18 Mar 2013

OUR TIME

The Beat...One...Two...Three...Four...Five...Six...Seven...
It keeps beating. Pulsating ....Eight....Nine....Regularly
With every moment it interrupts....Ten.....Eleven.....Twelve.....A noisy silence
A second beat emerges, a third and a fourth, in between the first, and it further breaks down to a fifth, sixth...and ever smaller beats......
Until we reach Now.......

Music is a reflection of the beats of life, the heart, the months, the seasons and the years.
With every new technological development, human society and time, our time, is further broken down into smaller and smaller fragments. And each fragment and fraction is allocated to its rightful role, sequestered into the correct order of things, an order to improve effeciency, an order to be followed.

As humans, I think we are close to reaching our limit. A limit in terms of our natural capability to cope with the fracturing of our time landscsape.
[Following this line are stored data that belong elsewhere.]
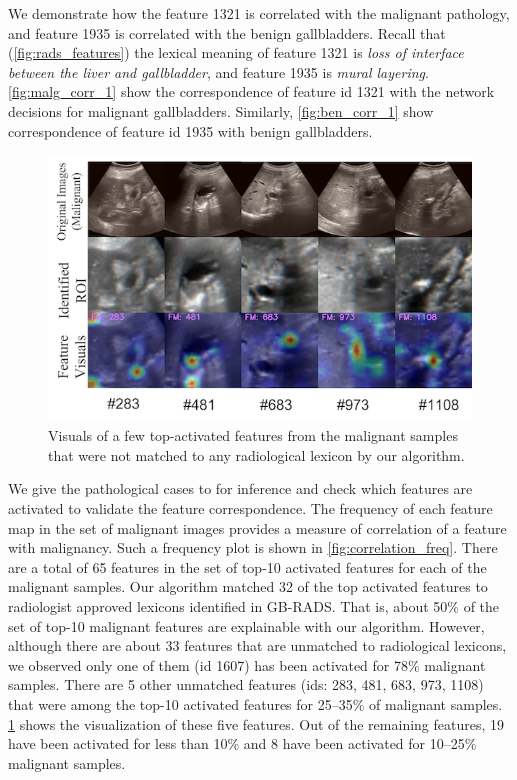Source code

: %
\par We demonstrate how the feature 1321 is correlated with the malignant pathology, and feature 1935 is correlated with the benign gallbladders. Recall that (\cref{fig:rads_features}) the lexical meaning of feature 1321 is \emph{loss of interface between the liver and gallbladder}, and feature 1935 is \emph{mural layering}. \cref{fig:malg_corr_1} show the correspondence of feature id 1321 with the network decisions for malignant gallbladders. Similarly, \cref{fig:ben_corr_1} show correspondence of feature id 1935 with benign gallbladders. 
%
\begin{figure}[!ht]
    \centering
    \includegraphics[width=0.75\linewidth]{figs/radformer/all-unmatched.png}
    \caption[Visuals of few top-activated unmatched features]{Visuals of a few top-activated features from the malignant samples that were not matched to any radiological lexicon by our algorithm.}
    \label{fig:unknown-new}
\end{figure}
%
\par We give the pathological cases to \radformer for inference and check which features are activated to validate the feature correspondence. The frequency of each feature map in the set of malignant images provides a measure of correlation of a feature with malignancy. Such a frequency plot is shown in \cref{fig:correlation_freq}. There are a total of 65 features in the set of top-10 activated features for each of the malignant samples. Our algorithm matched 32 of the top activated features to radiologist approved lexicons identified in GB-RADS. That is, about 50\% of the set of top-10 malignant features are explainable with our algorithm. However, although there are about 33 features that are unmatched to radiological lexicons, we observed only one of them (id 1607) has been activated for 78\% malignant samples. There are 5 other unmatched features (ids: 283, 481, 683, 973, 1108) that were among the top-10 activated features for 25--35\% of malignant samples. \cref{fig:unknown-new} shows the visualization of these five features. Out of the remaining features, 19 have been activated for less than 10\% and 8 have been activated for 10--25\% malignant samples.
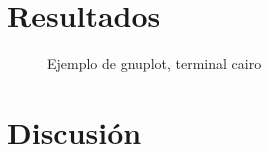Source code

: \documentclass{article}
\begin{document}

\section{Resultados}


\begin{figure}[ht!]
  \centering
  
  \caption{Ejemplo de gnuplot, terminal cairo}
  \label{plot:}
\end{figure}


\section{Discusión}


% 
% 
% 
% 
% 
% 
\end{document}
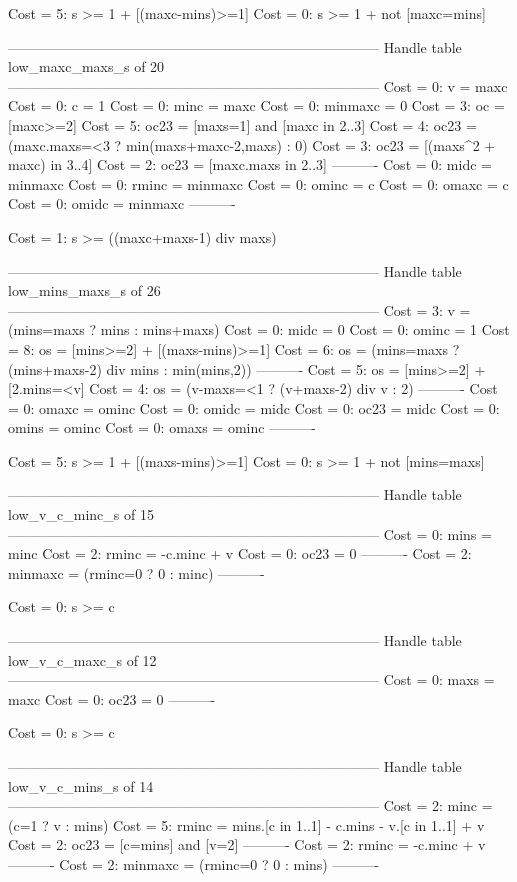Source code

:Cost =  5:  s >= 1 + [(maxc-mins)>=1]
Cost =  0:  s >= 1 + not [maxc=mins]

--------------------------------------------------------------------------------
Handle table low_maxc_maxs_s of 20
--------------------------------------------------------------------------------
Cost =  0:  v       = maxc
Cost =  0:  c       = 1
Cost =  0:  minc    = maxc
Cost =  0:  minmaxc = 0
Cost =  3:  oc      = [maxc>=2]
Cost =  5:  oc23    = [maxs=1] and [maxc in 2..3]
Cost =  4:  oc23    = (maxc.maxs=<3 ? min(maxs+maxc-2,maxs) : 0)
Cost =  3:  oc23    = [(maxs^2 + maxc) in 3..4]
Cost =  2:  oc23    = [maxc.maxs in 2..3]
----------
Cost =  0:  midc    = minmaxc
Cost =  0:  rminc   = minmaxc
Cost =  0:  ominc   = c
Cost =  0:  omaxc   = c
Cost =  0:  omidc   = minmaxc
----------

Cost =  1:  s >= ((maxc+maxs-1) div maxs)

--------------------------------------------------------------------------------
Handle table low_mins_maxs_s of 26
--------------------------------------------------------------------------------
Cost =  3:  v     = (mins=maxs ? mins : mins+maxs)
Cost =  0:  midc  = 0
Cost =  0:  ominc = 1
Cost =  8:  os    = [mins>=2] + [(maxs-mins)>=1]
Cost =  6:  os    = (mins=maxs ? (mins+maxs-2) div mins : min(mins,2))
----------
Cost =  5:  os    = [mins>=2] + [2.mins=<v]
Cost =  4:  os    = (v-maxs=<1 ? (v+maxs-2) div v : 2)
----------
Cost =  0:  omaxc = ominc
Cost =  0:  omidc = midc
Cost =  0:  oc23  = midc
Cost =  0:  omins = ominc
Cost =  0:  omaxs = ominc
----------

Cost =  5:  s >= 1 + [(maxs-mins)>=1]
Cost =  0:  s >= 1 + not [mins=maxs]

--------------------------------------------------------------------------------
Handle table low_v_c_minc_s of 15
--------------------------------------------------------------------------------
Cost =  0:  mins    = minc
Cost =  2:  rminc   = -c.minc + v
Cost =  0:  oc23    = 0
----------
Cost =  2:  minmaxc = (rminc=0 ? 0 : minc)
----------

Cost =  0:  s >= c

--------------------------------------------------------------------------------
Handle table low_v_c_maxc_s of 12
--------------------------------------------------------------------------------
Cost =  0:  maxs = maxc
Cost =  0:  oc23 = 0
----------

Cost =  0:  s >= c

--------------------------------------------------------------------------------
Handle table low_v_c_mins_s of 14
--------------------------------------------------------------------------------
Cost =  2:  minc    = (c=1 ? v : mins)
Cost =  5:  rminc   = mins.[c in 1..1] - c.mins - v.[c in 1..1] + v
Cost =  2:  oc23    = [c=mins] and [v=2]
----------
Cost =  2:  rminc   = -c.minc + v
----------
Cost =  2:  minmaxc = (rminc=0 ? 0 : mins)
----------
Our timescape.

Where will we be when our surroundings in spacetime are broken down to their smallest useful units, when each unit is identical to the next and all that disctinguishes beats from one another is the overarching structure that they are put together in.

10 minutes powernap vs. 10 seconds of mindfulness: They are both made from the same beats

And  when the broken down beats and tiny tic tocs of each person have been worn down to the smallest possible unit, do your beats and mine become interchangeable and the same? 

Will these beats of humanity and the beats of life be reconstructed and architected into a perfect and whole symphony of efficiency and effectiveness? Will incredible complexities in this architecture's grandeur and minute simplicities at its smallest leave no room for the free spirit in between the beats?

Where are we heading with our efficiency?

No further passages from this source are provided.